(Reuters) - The Treasury Department will roll out President Barack Obama’s corporate tax reform plan on Wednesday, administration officials said on Tuesday.
The plan will follow such principles as “fairness” that Obama laid out in his State of the Union address to Congress last month, the officials said.
A package had been expected by the end of February, though most analysts highly doubt that substantive legislation to overhaul the convoluted U.S. tax code could win approval in a deeply divided Congress in an election year.
After the presidential and congressional contests are decided in November, a number of major tax and budget issues will converge on Washington and new momentum for comprehensive tax reform may follow, according to some analysts.
Treasury Secretary Timothy Geithner told a Senate committee last week that “dozens and dozens” of tax loopholes were being targeted for closure, but that some tax incentives would be kept for “creating and building stuff in the United States.”
Potomac Research analyst Greg Valliere said: “Even if Geithner floats something and members of both parties say they’re interested, I simply cannot see a reform bill passing before the election, close to a zero percent chance.”
He added: “I suppose anything would be possible in a lame-duck session in December, but something this huge and complex will require a thorough vetting, and that could take a year - or much longer.”
The last major rewrite of the tax code came in 1986 under Republican President Ronald Reagan, who raised corporate taxes.
Republican presidential candidate Mitt Romney on Tuesday called for a flatter, fairer and simpler tax code. He is scheduled to make a major economic speech on Friday in Detroit.
Corporations are clamoring for a cut in corporate taxes from the top rate of 35 percent.

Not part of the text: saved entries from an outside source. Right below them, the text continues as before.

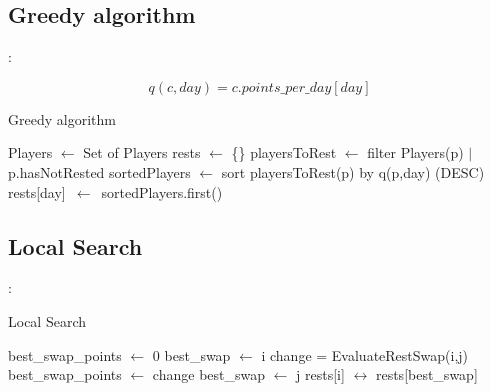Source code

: \documentclass[9pt, aspectratio=169, xcolor=table]{beamer}
\begin{document}
\subsection{Greedy algorithm}
\begin{frame}{\secname: \subsecname}
\begin{tcolorbox}[colback=gray!30, colframe=Veronablue, arc=0pt, outer arc=0pt, title = \textbf{Greedy cost function}]
    \begin{equation*}
      q(c,day)= c.points\_per\_day[day]
    \end{equation*}
\end{tcolorbox}


\begin{algorithm}[H]
	\caption{Greedy algorithm} 
	\begin{algorithmic}[1]
	  \State Players $\leftarrow$ Set of Players
	  \State rests $\leftarrow$ \{\}
	    \State playersToRest $\leftarrow$ filter Players(p) $|$ p.hasNotRested
	    \State sortedPlayers $\leftarrow$ sort playersToRest(p) by q(p,day) (DESC) 
	    \State rests[day]\ $\leftarrow$\ sortedPlayers.first()
	  \EndFor
	\end{algorithmic} 
\end{algorithm}
\end{frame}

\subsection{Local Search}
\begin{frame}{\secname: \subsecname}
\begin{algorithm}[H]
	\caption{Local Search} 
	\begin{algorithmic}[1]
    \State best\_swap\_points $\leftarrow$ 0
    \State best\_swap $\leftarrow$ i
        \State change = EvaluateRestSwap(i,j)
          \State best\_swap\_points $\leftarrow$ change
          \State best\_swap $\leftarrow$ j
        \EndIf
      \EndFor
      \State rests[i] $\leftrightarrow$ rests[best\_swap]
		\EndFor
	\end{algorithmic} 
\end{algorithm}



\end{frame}
\end{document}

That level is one of the world’s highest, though few U.S. corporations actually pay it due to assorted loopholes that make their effective tax rates lower.
Obama last week unveiled a $3.8 billion budget-and-tax proposal that called for aggressive government spending to boost the economy and higher taxes on the rich.
Republican Representative Dave Camp, chairman of the U.S. House of Representatives tax-law writing Ways and Means Committee, wants to slash the top corporate rate to 25 percent.
On Friday, Congress approved extending a payroll tax cut through the end of 2012. Its expiration will coincide with several other fiscal earthquakes: the expirations of individual tax cuts enacted under President George W. Bush, and $1.2 trillion in automatic budget cuts across all government programs imposed as part of last year’s deal to raise the debt ceiling.